Olay, pazar günü, Silvan ilçesine bağlı Mescit Mahallesi’nde meydana geldi. İhsan Müjdeci, argümana nazaran, bir müddettir şiddet uyguladığı, 12 yıllık eşi Meral Müjdeci ile kahvaltı yaptıktan sonra mutfağa giderek, yumurta yapacağını söyledi. Tencerede kızdırdığı yağı 2 çocuğunun gözünün önünde, eşinin üzerine döken İhsan Müjdeci, daha sonra tencereyle de darbetmeye başladı. Meral Müjdeci’nin bağrışlarını duyan komşularının ihbarıyla meskene sıhhat ve polis takımları sevk edildi. Yüzü ve bedeni yanan Müjdeci, birinci müdahalenin akabinde sıhhat görevlilerince ambulansla hastaneye götürüldü. İrfan Müjdeci ise polis gruplarınca gözaltına alındı. Emniyetteki sorgusunun akabinde adliyeye sevk edilen Müjdeci, çıkarıldığı mahkemece tutuklandı. Meral Müjdeci de yanık tedavisinin akabinde hastaneden taburcu edildi.
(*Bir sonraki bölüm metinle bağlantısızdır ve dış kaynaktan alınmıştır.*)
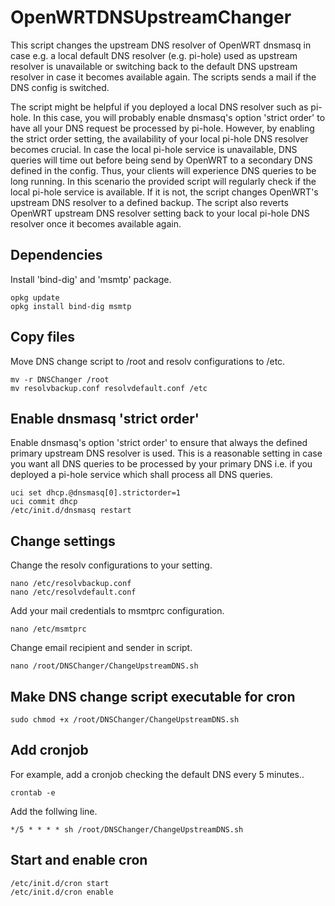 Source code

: # OpenWRTDNSUpstreamChanger
This script changes the upstream DNS resolver of OpenWRT dnsmasq in case e.g. a local default DNS resolver (e.g. pi-hole) used as upstream resolver is unavailable or switching back to the default DNS upstream resolver in case it becomes available again. The scripts sends a mail if the DNS config is switched.

The script might be helpful if you deployed a local DNS resolver such as pi-hole. In this case, you will probably enable dnsmasq's option 'strict order' to have all your DNS request be processed by pi-hole. However, by enabling the strict order setting, the availability of your local pi-hole DNS resolver becomes crucial. In case the local pi-hole service is unavailable, DNS queries will time out before being send by OpenWRT to a secondary DNS defined in the config. Thus, your clients will experience DNS queries to be long running. In this scenario the provided script will regularly check if the local pi-hole service is available. If it is not, the script changes OpenWRT's upstream DNS resolver to a defined backup. The script also reverts OpenWRT upstream DNS resolver setting back to your local pi-hole DNS resolver once it becomes available again.

## Dependencies
Install 'bind-dig' and 'msmtp' package.
```
opkg update
opkg install bind-dig msmtp
```
## Copy files
Move DNS change script to /root and resolv configurations to /etc.

```
mv -r DNSChanger /root
mv resolvbackup.conf resolvdefault.conf /etc
```

## Enable dnsmasq 'strict order'
Enable dnsmasq's option 'strict order' to ensure that always the defined primary upstream DNS resolver is used. This is a reasonable setting in case you want all DNS queries to be processed by your primary DNS i.e. if you deployed a pi-hole service which shall process all DNS queries.
```
uci set dhcp.@dnsmasq[0].strictorder=1
uci commit dhcp
/etc/init.d/dnsmasq restart
```

## Change settings
Change the resolv configurations to your setting.
```
nano /etc/resolvbackup.conf
nano /etc/resolvdefault.conf
```
Add your mail credentials to msmtprc configuration.
```
nano /etc/msmtprc
```
Change email recipient and sender in script.
```
nano /root/DNSChanger/ChangeUpstreamDNS.sh
```

## Make DNS change script executable for cron
```
sudo chmod +x /root/DNSChanger/ChangeUpstreamDNS.sh
```

## Add cronjob
For example, add a cronjob checking the default DNS every 5 minutes..
```
crontab -e
```
Add the follwing line.
```
*/5 * * * * sh /root/DNSChanger/ChangeUpstreamDNS.sh
```

## Start and enable cron
```
/etc/init.d/cron start
/etc/init.d/cron enable
```

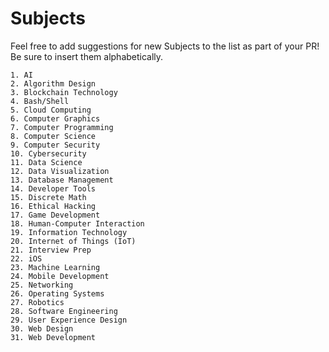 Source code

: # Subjects

Feel free to add suggestions for new Subjects to the list as part of your PR! Be sure to insert them alphabetically.

```
1. AI
2. Algorithm Design
3. Blockchain Technology
4. Bash/Shell
5. Cloud Computing
6. Computer Graphics
7. Computer Programming
8. Computer Science
9. Computer Security
10. Cybersecurity
11. Data Science
12. Data Visualization
13. Database Management
14. Developer Tools
15. Discrete Math
16. Ethical Hacking
17. Game Development
18. Human-Computer Interaction
19. Information Technology
20. Internet of Things (IoT)
21. Interview Prep
22. iOS
23. Machine Learning
24. Mobile Development
25. Networking
26. Operating Systems
27. Robotics
28. Software Engineering
29. User Experience Design
30. Web Design
31. Web Development
```
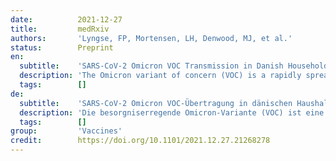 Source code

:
 ```yaml
---
date:          2021-12-27
title:         medRxiv
authors:       'Lyngse, FP, Mortensen, LH, Denwood, MJ, et al.'
status:        Preprint
en:
  subtitle:    'SARS-CoV-2 Omicron VOC Transmission in Danish Households'
  description: 'The Omicron variant of concern (VOC) is a rapidly spreading variant of SARS-CoV-2 that is likely to overtake the previously dominant Delta VOC in many countries by the end of 2021. We estimated the transmission dynamics following the spread of Omicron VOC within Danish households during December 2021. We used data from Danish registers to estimate the household secondary attack rate (SAR). Among 11,937 households (2,225 with the Omicron VOC), we identified 6,397 secondary infections during a 1-7 day follow-up period. The SAR was 31% and 21% in households with the Omicron and Delta VOC, respectively. We found an increased transmission for unvaccinated individuals, and a reduced transmission for booster-vaccinated individuals, compared to fully vaccinated individuals. Comparing households infected with the Omicron to Delta VOC, we found an 1.17 (95%-CI: 0.99-1.38) times higher SAR for unvaccinated, 2.61 times (95%-CI: 2.34-2.90) higher for fully vaccinated and 3.66 (95%-CI: 2.65-5.05) times higher for booster-vaccinated individuals, demonstrating strong evidence of immune evasiveness of the Omicron VOC.'
  tags:        []
de:
  subtitle:    'SARS-CoV-2 Omicron VOC-Übertragung in dänischen Haushalten'
  description: 'Die besorgniserregende Omicron-Variante (VOC) ist eine sich rasch ausbreitende Variante von SARS-CoV-2, die wahrscheinlich bis Ende 2021 in vielen Ländern die bisher dominierende Delta-VOC überholen wird. Wir schätzten die Übertragungsdynamik nach der Ausbreitung von Omicron VOC in dänischen Haushalten im Dezember 2021. Wir verwendeten Daten aus dänischen Registern, um die Sekundärinfektionsrate (SAR) in den Haushalten zu schätzen. Unter 11.937 Haushalten (2.225 mit Omicron VOC) identifizierten wir 6.397 Sekundärinfektionen während einer Nachbeobachtungszeit von 1-7 Tagen. Die SAR betrug 31 % bzw. 21 % in Haushalten mit Omicron- bzw. Delta-VOC. Wir fanden eine erhöhte Übertragung bei ungeimpften Personen und eine verringerte Übertragung bei Personen mit Auffrischungsimpfung im Vergleich zu vollständig geimpften Personen. Beim Vergleich von Haushalten, die mit der Omicron-VOC infiziert waren, mit Delta-VOC wurde eine 1,17 (95%-CI: 0,99-1,38) Mal höhere SAR für ungeimpfte, 2,61 Mal (95%-CI: 2,34-2,90) höhere SAR für vollständig geimpfte und 3,66 (95%-CI: 2,65-5,05) Mal höhere SAR für Booster-geimpfte Personen festgestellt, was ein deutlicher Beweis für die Immunvermeidbarkeit der Omicron-VOC ist.' 
  tags:        []
group:         'Vaccines'
credit:        https://doi.org/10.1101/2021.12.27.21268278
---
```

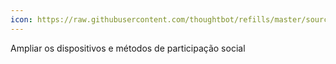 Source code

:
 ```yaml
---
icon: https://raw.githubusercontent.com/thoughtbot/refills/master/source/images/placeholder_logo_3.png
---
```


Ampliar os dispositivos e métodos de participação social
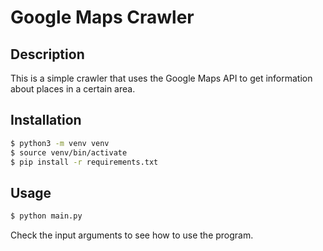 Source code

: # Google Maps Crawler

## Description

This is a simple crawler that uses the Google Maps API to get information about places in a certain area.

## Installation

```bash
$ python3 -m venv venv
$ source venv/bin/activate
$ pip install -r requirements.txt
```

## Usage

```bash
$ python main.py
```

Check the input arguments to see how to use the program.
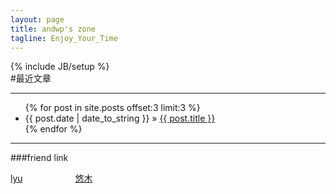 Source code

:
 ```yaml
---
layout: page
title: andwp's zone
tagline: Enjoy_Your_Time
---
```

{% include JB/setup %}  
#最近文章  
*******
<ul class="posts">
  {% for post in site.posts offset:3 limit:3 %}
    <li><span>{{ post.date | date_to_string }}</span> &raquo; <a href="{{ BASE_PATH }}{{ post.url }}">{{ post.title }}</a></li>
  {% endfor %}
</ul>
  
************  
###friend link
<p>
<a href="http://zhenglyu.com" style="margin-right:80px">lyu</a>   
<a href="http://yomuse.de">悠木</a>  
</p>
KIZGIN YAĞ DÖKTÜKTEN SONRA TENCEREYLE DÖVMÜŞ
Ailesinin yanına Kocaeli’ye gelen Meral Müjdeci, adliyeye giderek, boşanma davası açtı. Kocaeli Derince Eğitim ve Araştırma Hastanesi’nde muhakkak aralıklarla tedavisi devam edecek olan Müjdeci, eşinin ruhsal sıkıntıları olduğunu ve kendisine sürekli şiddet uyguladığını, emelinin kendisini öldürmek olduğunu öne sürdü. Öldürülme endişesiyle yaşadığını anlatan Müjdeci, “Pazar günü sabah uyandığımızda hiçbir şey yoktu. Hatta sabah kalktığımızda ‘Çocuklar pasta istiyor’ dedi bana. Ben pasta yaptım, kendisi de bahçede börek açtı. Daha sonra çocuklarla ben avluda otururken çocukları yanına çağırdı. ‘Neden çağırıyorsun?’ diye sorunca da ‘İşim var, yumurta yapıyorum’ dedi. Oysaki o sırada yağı tencerede kızdırıyormuş. ‘Meroş bana bak’ dedi, gerimi döndüğüm anda yağ tenceresini üzerime attı, bütün yağı üzerime akıttı sonra da yerden kalkamadan bana tencereyle vurmaya başladı. Ben can havliyle yerden kalkınca komşular pencereden ‘Vurma’ diye bağırıyordu. Çocuklarım bacaklarına sarıldı, ikisini de tekmeledikten sonra bana şiddet uygulamaya devam etti” dedi.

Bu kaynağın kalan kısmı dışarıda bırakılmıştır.